──────── RECORD SET ────────

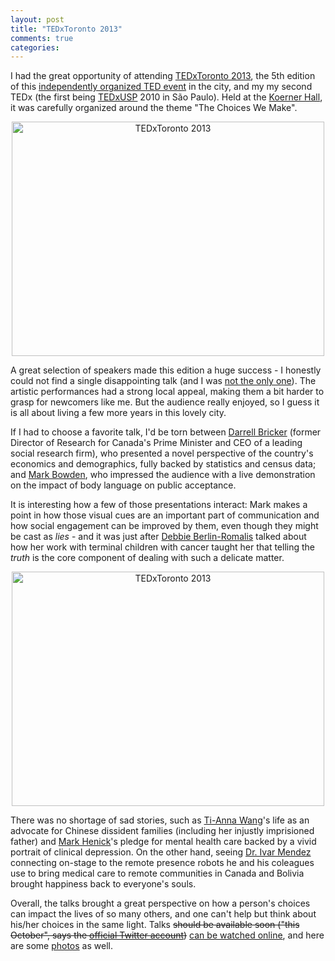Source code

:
 ```yaml
---
layout: post
title: "TEDxToronto 2013"
comments: true
categories:
---
```


I had the great opportunity of attending [TEDxToronto 2013][2], the 5th edition of this [independently organized TED event][30] in the city, and my my second TEDx (the first being [TEDxUSP][20] 2010 in São Paulo). Held at the [Koerner Hall][31], it was carefully organized around the theme "The Choices We Make".

<center><a href="http://www.flickr.com/photos/chesterbr/9975964374/" title="TEDxToronto 2013 by chesterbr, on Flickr"><img src="//farm4.staticflickr.com/3743/9975964374_bd02cb3b14.jpg" width="500" height="375" alt="TEDxToronto 2013"></a></center>

A great selection of speakers made this edition a huge success - I honestly could not find a single disappointing talk (and I was [not the only one][32]). The artistic performances had a strong local appeal, making them a bit harder to grasp for newcomers like me. But the audience really enjoyed, so I guess it is all about living a few more years in this lovely city.

If I had to choose a favorite talk, I'd be torn between [Darrell Bricker][3] (former Director of Research for Canada's Prime Minister and CEO of a leading social research firm), who presented a novel perspective of the country's economics and demographics, fully backed by statistics and census data; and [Mark Bowden][5], who impressed the audience with a live demonstration on the impact of body language on public acceptance.

It is interesting how a few of those presentations interact: Mark makes a point in how those visual cues are an important part of communication and how social engagement can be improved by them, even though they might be cast as *lies* - and it was just after [Debbie Berlin-Romalis][7] talked about how her work with terminal children with cancer taught her that telling the *truth* is the core component of dealing with such a delicate matter.

<center><a href="http://www.flickr.com/photos/chesterbr/9975946864/" title="TEDxToronto 2013 by chesterbr, on Flickr"><img src="//farm8.staticflickr.com/7434/9975946864_8bf505195c.jpg" width="500" height="375" alt="TEDxToronto 2013"></a></center>

There was no shortage of sad stories, such as [Ti-Anna Wang][11]'s life as an advocate for Chinese dissident families (including her injustly imprisioned father) and [Mark Henick][13]'s pledge for mental health care backed by a vivid portrait of clinical depression. On the other hand, seeing [Dr. Ivar Mendez][9] connecting on-stage to the remote presence robots he and his coleagues use to bring medical care to remote communities in Canada and Bolivia brought happiness back to everyone's souls.

Overall, the talks brought a great perspective on how a person's choices can impact the lives of so many others, and one can't help but think about his/her choices in the same light. Talks <del>should be available soon ("this October", says the [official Twitter account][21])</del> [can be watched online](http://www.tedxtoronto.com/talks/?talk_year=2013), and here are some [photos][22] as well.

[1]: https://jobs.lever.co/shopify?lever-via=eOVOUtKqCt
[2]: http://www.tedxtoronto.com/
[3]: http://www.tedxtoronto.com/speakers/darrell-bricker/
[5]: http://www.tedxtoronto.com/speakers/mark-bowden/
[7]: http://www.tedxtoronto.com/speakers/deborah-s-berlin-romalis/
[9]: http://www.cbc.ca/atthetable/2013/01/dr-ivar-mendez-1.html
[11]: http://www.tedxtoronto.com/speakers/ti-anna-wang/
[13]: http://www.tedxtoronto.com/speakers/mark-henick/
[20]: /archives/2010/08/tedxusp.html/
[21]: https://twitter.com/tedxtoronto
[22]: http://www.flickr.com/photos/chesterbr/sets/72157635965566134
[30]: http://www.ted.com/tedx
[31]: http://4sq.com/a1hOoG
[32]: http://www.tedxtoronto.com/blog/tedxtoronto-2013/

────────

• _WHAT IS REQUIRED_: Print all the material above exactly, and drop the images.

• _ANSWER TO THE PROBLEM_:
Source code

:
 ```yaml
---
layout: post
title: "TEDxToronto 2013"
comments: true
categories:
---
```


I had the great opportunity of attending [TEDxToronto 2013][2], the 5th edition of this [independently organized TED event][30] in the city, and my my second TEDx (the first being [TEDxUSP][20] 2010 in São Paulo). Held at the [Koerner Hall][31], it was carefully organized around the theme "The Choices We Make".

<center><a href="http://www.flickr.com/photos/chesterbr/9975964374/" title="TEDxToronto 2013 by chesterbr, on Flickr"><img src="//farm4.staticflickr.com/3743/9975964374_bd02cb3b14.jpg" width="500" height="375" alt="TEDxToronto 2013"></a></center>

A great selection of speakers made this edition a huge success - I honestly could not find a single disappointing talk (and I was [not the only one][32]). The artistic performances had a strong local appeal, making them a bit harder to grasp for newcomers like me. But the audience really enjoyed, so I guess it is all about living a few more years in this lovely city.

If I had to choose a favorite talk, I'd be torn between [Darrell Bricker][3] (former Director of Research for Canada's Prime Minister and CEO of a leading social research firm), who presented a novel perspective of the country's economics and demographics, fully backed by statistics and census data; and [Mark Bowden][5], who impressed the audience with a live demonstration on the impact of body language on public acceptance.

It is interesting how a few of those presentations interact: Mark makes a point in how those visual cues are an important part of communication and how social engagement can be improved by them, even though they might be cast as *lies* - and it was just after [Debbie Berlin-Romalis][7] talked about how her work with terminal children with cancer taught her that telling the *truth* is the core component of dealing with such a delicate matter.

<center><a href="http://www.flickr.com/photos/chesterbr/9975946864/" title="TEDxToronto 2013 by chesterbr, on Flickr"><img src="//farm8.staticflickr.com/7434/9975946864_8bf505195c.jpg" width="500" height="375" alt="TEDxToronto 2013"></a></center>

There was no shortage of sad stories, such as [Ti-Anna Wang][11]'s life as an advocate for Chinese dissident families (including her injustly imprisioned father) and [Mark Henick][13]'s pledge for mental health care backed by a vivid portrait of clinical depression. On the other hand, seeing [Dr. Ivar Mendez][9] connecting on-stage to the remote presence robots he and his coleagues use to bring medical care to remote communities in Canada and Bolivia brought happiness back to everyone's souls.

Overall, the talks brought a great perspective on how a person's choices can impact the lives of so many others, and one can't help but think about his/her choices in the same light. Talks <del>should be available soon ("this October", says the [official Twitter account][21])</del> [can be watched online](http://www.tedxtoronto.com/talks/?talk_year=2013), and here are some [photos][22] as well.

[1]: https://jobs.lever.co/shopify?lever-via=eOVOUtKqCt
[2]: http://www.tedxtoronto.com/
[3]: http://www.tedxtoronto.com/speakers/darrell-bricker/
[5]: http://www.tedxtoronto.com/speakers/mark-bowden/
[7]: http://www.tedxtoronto.com/speakers/deborah-s-berlin-romalis/
[9]: http://www.cbc.ca/atthetable/2013/01/dr-ivar-mendez-1.html
[11]: http://www.tedxtoronto.com/speakers/ti-anna-wang/
[13]: http://www.tedxtoronto.com/speakers/mark-henick/
[20]: /archives/2010/08/tedxusp.html/
[21]: https://twitter.com/tedxtoronto
[22]: http://www.flickr.com/photos/chesterbr/sets/72157635965566134
[30]: http://www.ted.com/tedx
[31]: http://4sq.com/a1hOoG
[32]: http://www.tedxtoronto.com/blog/tedxtoronto-2013/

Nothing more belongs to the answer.